§ **ABOUT THIS TASK**: In the entries that follow, the first line to write out is the one containing "volta che lo", and the last is the one containing "A questo punto avete". Reproduce that stretch exactly, with nothing before or after it.

§ **INPUT FOR THIS TASK**:
* * * * * * *

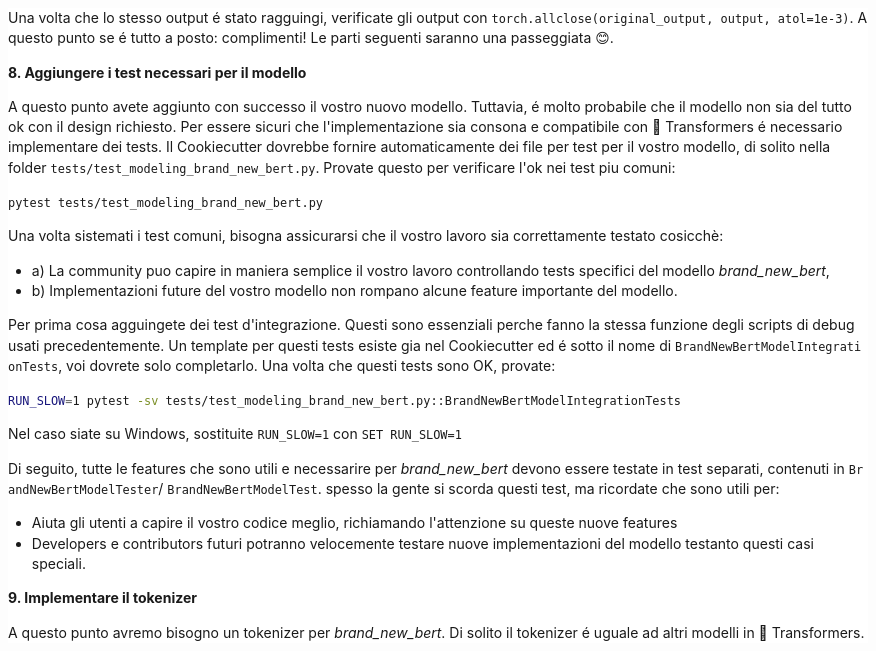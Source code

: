 Una volta che lo stesso output é stato ragguingi, verificate gli output con `torch.allclose(original_output, output, atol=1e-3)`.
A questo punto se é tutto a posto: complimenti! Le parti seguenti saranno una passeggiata 😊.


**8. Aggiungere i test necessari per il modello**

A questo punto avete aggiunto con successo il vostro nuovo modello. Tuttavia, é molto probabile che il modello non sia 
del tutto ok con il design richiesto. Per essere sicuri che l'implementazione sia consona e compatibile con 🤗 Transformers é
necessario implementare dei tests. Il Cookiecutter dovrebbe fornire automaticamente dei file per test per il vostro modello, 
di solito nella folder `tests/test_modeling_brand_new_bert.py`. Provate questo per verificare l'ok nei test piu comuni:

```bash
pytest tests/test_modeling_brand_new_bert.py
```

Una volta sistemati i test comuni, bisogna assicurarsi che il vostro lavoro sia correttamente testato cosicchè:

- a) La community puo capire in maniera semplice il vostro lavoro controllando tests specifici del modello *brand_new_bert*,
- b) Implementazioni future del vostro modello non rompano alcune feature importante del modello.

Per prima cosa agguingete dei test d'integrazione. Questi sono essenziali perche fanno la stessa funzione degli scripts di 
debug usati precedentemente. Un template per questi tests esiste gia nel Cookiecutter ed é sotto il nome di `BrandNewBertModelIntegrationTests`, 
voi dovrete solo completarlo. Una volta che questi tests sono OK, provate:

```bash
RUN_SLOW=1 pytest -sv tests/test_modeling_brand_new_bert.py::BrandNewBertModelIntegrationTests
```

<Tip>

Nel caso siate su Windows, sostituite `RUN_SLOW=1` con `SET RUN_SLOW=1`

</Tip>

Di seguito, tutte le features che sono utili e necessarire per *brand_new_bert* devono essere testate in test separati, 
contenuti in `BrandNewBertModelTester`/ `BrandNewBertModelTest`. spesso la gente si scorda questi test, ma ricordate che sono utili per:


- Aiuta gli utenti a capire il vostro codice meglio, richiamando l'attenzione su queste nuove features
- Developers e contributors futuri potranno velocemente testare nuove implementazioni del modello testanto questi casi speciali.


**9. Implementare il tokenizer**

A questo punto avremo bisogno un tokenizer per *brand_new_bert*. Di solito il tokenizer é uguale ad altri modelli in 🤗 Transformers.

* * * * * * *

§ **RESPONSE TO THIS EXERCISE**:
: Una volta che lo stesso output é stato ragguingi, verificate gli output con `torch.allclose(original_output, output, atol=1e-3)`.
A questo punto se é tutto a posto: complimenti! Le parti seguenti saranno una passeggiata 😊.


**8. Aggiungere i test necessari per il modello**

A questo punto avete aggiunto con successo il vostro nuovo modello. Tuttavia, é molto probabile che il modello non sia 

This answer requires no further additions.